For 23 years Sealand of the Pacific was a popular attraction in Oak Bay Marina and played a big part of Greater Victoria’s tourism draw.
During that period, 1969 to 1992, Sealand was most famous for its killer whales and the controversy of whales in captivity, including the 1991 death of trainer Keltie Byrne in the whale tank. There was also the rescue of injured orca calf Miracle, from the waters off Nanaimo, in 1977, followed by its tragic 1983 death. She was found tangled in fish nets of the whale tank (Miracle was first rehabilitated in the Oak Bay Beach Hotel pool before relocating to Sealand).
While it seems this way now, Sealand wasn’t all whales and controversy. Much of that is due to the Blackfish effect, says former Sealand animal trainer Cathy Denny, who is hosting a sold-out Oak Bay local history talk on Wednesday at Oak Bay library. Denny will focus on the entirety of what Sealand accomplished, while acknowledging the role it played in humanity’s understanding of killer whales.
“Do I think killer whales, or whales, should be in captivity, absolutely not,” said Denny, who worked at Sealand off and on from 1972 to 1986, and who still lives on Beach Drive near the marina. “But there was a lot that went on at Sealand besides the whale program, and Sealand did play an important role in our [human] understanding of killer whales.”
It was only a few decades ago a machine gun was mounted on the shores of the Johnstone Strait to massacre orcas in their habitual run along the narrow channel on the north end of Vancouver Island.
“We didn’t know anything about them,” Denny said.
Part of Sealand’s controversial reputation that exists today is sparked by the 2013 documentary Blackfish, which captures the story of Tilikum and advocates for the release of all orca and whales remaining in captivity. Captured off Iceland in 1983, Tilikum, lived with Nootka IV and Haida II at Sealand, and the actions of the three led to Byrne’s death. Tilikum’s individual actions then led to two more human deaths in Orlando, Fla.
Watching Blackfish was hard for Denny, who is still in touch with other former employers of Sealand.

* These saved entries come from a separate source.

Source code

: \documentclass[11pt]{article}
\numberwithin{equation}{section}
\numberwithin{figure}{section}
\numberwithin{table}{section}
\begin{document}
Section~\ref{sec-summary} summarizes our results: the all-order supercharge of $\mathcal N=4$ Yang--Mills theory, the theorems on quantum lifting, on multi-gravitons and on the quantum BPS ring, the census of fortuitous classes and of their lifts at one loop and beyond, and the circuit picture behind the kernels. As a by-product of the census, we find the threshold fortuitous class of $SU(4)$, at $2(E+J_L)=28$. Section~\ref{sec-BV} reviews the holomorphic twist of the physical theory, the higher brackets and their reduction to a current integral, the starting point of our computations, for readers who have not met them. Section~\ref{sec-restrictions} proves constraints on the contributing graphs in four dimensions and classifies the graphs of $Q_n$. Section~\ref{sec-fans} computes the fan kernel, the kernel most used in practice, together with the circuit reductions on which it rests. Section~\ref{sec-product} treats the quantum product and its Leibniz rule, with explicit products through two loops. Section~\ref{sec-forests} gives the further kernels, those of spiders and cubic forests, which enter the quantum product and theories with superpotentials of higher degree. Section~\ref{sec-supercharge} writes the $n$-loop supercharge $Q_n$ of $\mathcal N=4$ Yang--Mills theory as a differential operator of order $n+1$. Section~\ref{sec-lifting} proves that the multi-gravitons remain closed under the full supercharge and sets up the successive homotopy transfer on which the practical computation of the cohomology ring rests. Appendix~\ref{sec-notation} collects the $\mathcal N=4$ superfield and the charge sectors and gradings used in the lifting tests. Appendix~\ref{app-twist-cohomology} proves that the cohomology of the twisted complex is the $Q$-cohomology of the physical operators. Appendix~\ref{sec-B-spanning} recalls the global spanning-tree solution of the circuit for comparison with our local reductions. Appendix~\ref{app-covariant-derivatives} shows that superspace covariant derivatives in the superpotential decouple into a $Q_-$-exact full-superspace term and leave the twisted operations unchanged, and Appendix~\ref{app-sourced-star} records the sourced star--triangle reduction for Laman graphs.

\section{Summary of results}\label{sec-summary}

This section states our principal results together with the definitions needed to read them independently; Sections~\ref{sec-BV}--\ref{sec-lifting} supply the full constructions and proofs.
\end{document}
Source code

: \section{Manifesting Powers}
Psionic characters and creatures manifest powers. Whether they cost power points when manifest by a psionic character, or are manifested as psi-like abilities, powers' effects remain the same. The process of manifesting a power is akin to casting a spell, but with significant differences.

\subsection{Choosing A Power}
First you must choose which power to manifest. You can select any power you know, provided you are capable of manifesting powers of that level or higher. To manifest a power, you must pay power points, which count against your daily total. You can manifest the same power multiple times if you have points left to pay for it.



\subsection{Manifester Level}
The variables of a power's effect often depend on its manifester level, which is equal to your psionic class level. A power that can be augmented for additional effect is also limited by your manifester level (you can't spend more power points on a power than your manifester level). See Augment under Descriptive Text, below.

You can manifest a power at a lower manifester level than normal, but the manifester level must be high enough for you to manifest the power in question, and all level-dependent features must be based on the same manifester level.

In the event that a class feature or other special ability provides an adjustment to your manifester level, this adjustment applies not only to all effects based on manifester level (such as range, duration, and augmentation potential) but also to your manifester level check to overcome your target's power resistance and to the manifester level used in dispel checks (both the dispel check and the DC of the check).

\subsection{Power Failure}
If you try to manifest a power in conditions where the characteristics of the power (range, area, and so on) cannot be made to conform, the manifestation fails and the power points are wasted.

Nowadays Denny is a regular volunteer with Oak Bay Archives, where a box of news clippings, photos, and other Sealand memorabilia is on hand for visitors to see.
Denny started in the gift shop of Sealand in 1972 and worked her way up and played a role in Sealand’s overlooked research and its rescue and rehabilitation of marine animals.
“I worked with the birds, we successfully bred tufted puffins,” Denny said.
And there were countless animals rescued and released, she added.
“People would walk down the ramp with an injured [marine] animal in a box,” Denny said. “People would tow a seal in that was still attached to their fishing line, because they bit on a fish that had already been hooked, and now the hook was inside the seal.”
Denny also worked as a seal trainer. In 1980, while newly married, she moved to Vancouver and took a position at the aquarium. The head trainer at the time, however, forbid women to act as animal trainers because women are too emotionally attached, Denny recalled. Instead she worked in the education program and would introduce reptiles, such as boa constrictors and corn snakes, to children. When she returned, she worked part time with Sealand, designing signs and promotional material.
The sold-out Sealand talk is Wednesday, Sept. 18 at 2 p.m. in the Oak Bay library, and is part of the ongoing series put on by Oak Bay Archives and the library.